Copy all records exactly, excluding images.

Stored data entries
------------

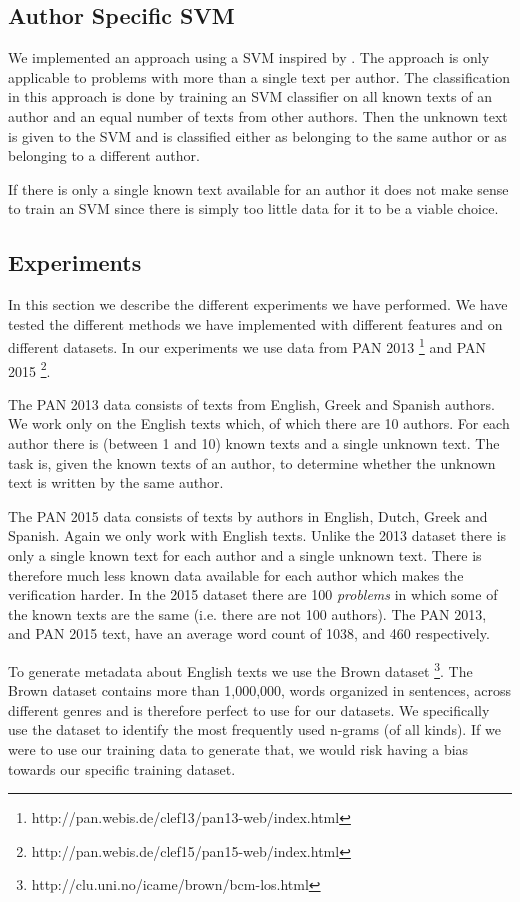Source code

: \subsection{Author Specific SVM} \label{subsec:method:author_specific_svm}
We implemented an approach using a \gls{SVM} inspired by \cite{hansen2014}. The
approach is only applicable to problems with more than a single text per author.
The classification in this approach is done by training an \gls{SVM} classifier
on all known texts of an author and an equal number of texts from other authors.
Then the unknown text is given to the \gls{SVM} and is classified either as
belonging to the same author or as belonging to a different author.

If there is only a single known text available for an author it does not make
sense to train an \gls{SVM} since there is simply too little data for it
to be a viable choice.

\subsection{Experiments} \label{subsec:method:experiments}
In this section we describe the different experiments we have performed.
We have tested the different methods we have implemented with different
features and on different datasets. In our experiments we use data from PAN
2013 \footnote{http://pan.webis.de/clef13/pan13-web/index.html} and PAN 2015
\footnote{http://pan.webis.de/clef15/pan15-web/index.html}.

The PAN 2013 data consists of texts from English, Greek and Spanish authors. We
work only on the English texts which, of which there are 10 authors. For each
author there is (between 1 and 10) known texts and a single unknown text. The
task is, given the known texts of an author, to determine whether the unknown
text is written by the same author.

The PAN 2015 data consists of texts by authors in English, Dutch, Greek and
Spanish. Again we only work with English texts. Unlike the 2013 dataset there
is only a single known text for each author and a single unknown text. There
is therefore much less known data available for each author which makes the
verification harder. In the 2015 dataset there are 100 \textit{problems} in
which some of the known texts are the same (i.e. there are not 100 authors).
The PAN 2013, and PAN 2015 text, have an average word count of 1038, and 460
respectively.

To generate metadata about English texts we use the Brown dataset
\footnote{http://clu.uni.no/icame/brown/bcm-los.html}. The Brown dataset
contains more than 1,000,000, words organized in sentences, across different
genres and is therefore perfect to use for our datasets. We specifically use the
dataset to identify the most frequently used n-grams (of all kinds). If we were
to use our training data to generate that, we would risk having a bias towards
our specific training dataset.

------------

[Response]
Source code

: \subsection{Author Specific SVM} \label{subsec:method:author_specific_svm}
We implemented an approach using a \gls{SVM} inspired by \cite{hansen2014}. The
approach is only applicable to problems with more than a single text per author.
The classification in this approach is done by training an \gls{SVM} classifier
on all known texts of an author and an equal number of texts from other authors.
Then the unknown text is given to the \gls{SVM} and is classified either as
belonging to the same author or as belonging to a different author.

If there is only a single known text available for an author it does not make
sense to train an \gls{SVM} since there is simply too little data for it
to be a viable choice.

\subsection{Experiments} \label{subsec:method:experiments}
In this section we describe the different experiments we have performed.
We have tested the different methods we have implemented with different
features and on different datasets. In our experiments we use data from PAN
2013 \footnote{http://pan.webis.de/clef13/pan13-web/index.html} and PAN 2015
\footnote{http://pan.webis.de/clef15/pan15-web/index.html}.

The PAN 2013 data consists of texts from English, Greek and Spanish authors. We
work only on the English texts which, of which there are 10 authors. For each
author there is (between 1 and 10) known texts and a single unknown text. The
task is, given the known texts of an author, to determine whether the unknown
text is written by the same author.

The PAN 2015 data consists of texts by authors in English, Dutch, Greek and
Spanish. Again we only work with English texts. Unlike the 2013 dataset there
is only a single known text for each author and a single unknown text. There
is therefore much less known data available for each author which makes the
verification harder. In the 2015 dataset there are 100 \textit{problems} in
which some of the known texts are the same (i.e. there are not 100 authors).
The PAN 2013, and PAN 2015 text, have an average word count of 1038, and 460
respectively.

To generate metadata about English texts we use the Brown dataset
\footnote{http://clu.uni.no/icame/brown/bcm-los.html}. The Brown dataset
contains more than 1,000,000, words organized in sentences, across different
genres and is therefore perfect to use for our datasets. We specifically use the
dataset to identify the most frequently used n-grams (of all kinds). If we were
to use our training data to generate that, we would risk having a bias towards
our specific training dataset.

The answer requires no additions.